Even a low-technology company like Coca-Cola does not disclose the formula for its concoction. And the list goes on.
You get the idea - it is all about copyright and patent protection.
This war between the protectors of 'the real thing' and stealers and copycats has been going on even before the digital age.
Think of the way banknotes are protected from copycats:
The monetary authorities endow each banknote with a watermark.
We borrow this idea and use it in the digital world by attaching a 'digital watermark' to copyrighted electronic files.
Lines of defence
APART from companies as victims of hackers and intellectual property thieves, individuals too, fall prey to attacks from cyberspace - online banking being a particularly vulnerable area.
The most recent reports of phishing scams here were in November last year, when customers of DBS Bank received e-mail messages redirecting them to a bogus website - apparently set up by Brazilian fraudsters - in order to capture user IDs, passwords and other confidential data.
At home, in December last year, the first Singaporean was charged with hitching a free ride - 'mooching' - on somebody else's wireless local area network (WLan).

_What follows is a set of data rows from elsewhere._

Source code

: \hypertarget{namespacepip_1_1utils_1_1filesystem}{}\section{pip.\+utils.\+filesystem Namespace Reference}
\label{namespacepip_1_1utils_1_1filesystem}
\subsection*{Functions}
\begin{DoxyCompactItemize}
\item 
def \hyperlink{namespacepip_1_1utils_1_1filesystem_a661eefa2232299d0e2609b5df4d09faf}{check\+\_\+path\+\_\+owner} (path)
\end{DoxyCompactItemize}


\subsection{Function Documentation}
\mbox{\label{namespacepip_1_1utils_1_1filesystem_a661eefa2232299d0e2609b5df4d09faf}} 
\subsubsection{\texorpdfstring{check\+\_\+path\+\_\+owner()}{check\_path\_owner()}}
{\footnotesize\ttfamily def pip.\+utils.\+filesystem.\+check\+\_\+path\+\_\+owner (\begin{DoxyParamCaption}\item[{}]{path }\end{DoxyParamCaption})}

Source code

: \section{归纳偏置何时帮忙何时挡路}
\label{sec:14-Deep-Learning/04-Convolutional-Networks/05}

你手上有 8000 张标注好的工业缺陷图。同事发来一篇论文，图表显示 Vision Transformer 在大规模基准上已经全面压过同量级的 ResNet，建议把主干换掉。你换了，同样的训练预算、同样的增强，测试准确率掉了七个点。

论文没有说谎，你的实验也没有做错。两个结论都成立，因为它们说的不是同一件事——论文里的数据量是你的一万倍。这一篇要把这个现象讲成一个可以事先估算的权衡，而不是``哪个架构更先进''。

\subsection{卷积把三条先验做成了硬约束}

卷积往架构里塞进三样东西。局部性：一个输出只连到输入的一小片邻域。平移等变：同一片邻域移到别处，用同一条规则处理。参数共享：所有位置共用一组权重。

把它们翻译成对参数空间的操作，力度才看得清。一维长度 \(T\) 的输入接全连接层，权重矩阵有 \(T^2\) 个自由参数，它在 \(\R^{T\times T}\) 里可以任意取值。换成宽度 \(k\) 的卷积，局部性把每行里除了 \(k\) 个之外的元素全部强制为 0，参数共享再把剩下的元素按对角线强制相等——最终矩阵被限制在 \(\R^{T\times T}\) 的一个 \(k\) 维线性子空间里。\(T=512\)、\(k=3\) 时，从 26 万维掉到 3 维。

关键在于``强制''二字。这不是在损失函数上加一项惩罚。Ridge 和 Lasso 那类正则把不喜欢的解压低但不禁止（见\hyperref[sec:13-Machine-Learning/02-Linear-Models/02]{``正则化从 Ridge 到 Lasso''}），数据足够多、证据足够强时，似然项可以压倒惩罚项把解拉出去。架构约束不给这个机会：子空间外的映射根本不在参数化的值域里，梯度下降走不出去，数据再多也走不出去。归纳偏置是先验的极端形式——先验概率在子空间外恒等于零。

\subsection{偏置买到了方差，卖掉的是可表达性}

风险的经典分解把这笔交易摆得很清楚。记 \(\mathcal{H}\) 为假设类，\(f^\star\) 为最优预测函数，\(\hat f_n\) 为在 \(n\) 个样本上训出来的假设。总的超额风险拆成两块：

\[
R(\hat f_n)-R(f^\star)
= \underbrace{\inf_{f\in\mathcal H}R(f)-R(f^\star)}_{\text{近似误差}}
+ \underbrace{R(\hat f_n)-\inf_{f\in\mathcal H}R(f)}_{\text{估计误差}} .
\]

A neighbour had not 'secured' his wireless access point, so the freeloader - a teenager - was able to mooch.
Prank or something else, this is an offence calling for a jail term of up to three years and maximum fine of $10,000.
So, if cyberspace threats lurk everywhere, what are our lines of defence?
The Singapore Government has done its homework by passing and periodically updating the Computer Misuse Act under which offences like a free ride on somebody else's WLan can be prosecuted.
The great challenge is, of course, to prevent cybercrime altogether by appropriate technical safeguards.
We expect computer scientists to come up with solutions - and build protective barriers in cyberspace.
There is indeed a large area of computer science that deals with computer and network security, and this area is, for instance, well represented at the National University of Singapore (NUS).
For the Internet, the secure socket layer (SSL) is the primary line of defence against hackers.
The SSL is the foundation for all sensitive Internet transactions such as online banking. It consists of sophisticated software enabling all types of security mechanisms.
Mathematics also plays a crucial role in the fight against cybercrime and hackers. The keyword here is cryptography - the art and science of protecting sensitive information by encryption and related schemes.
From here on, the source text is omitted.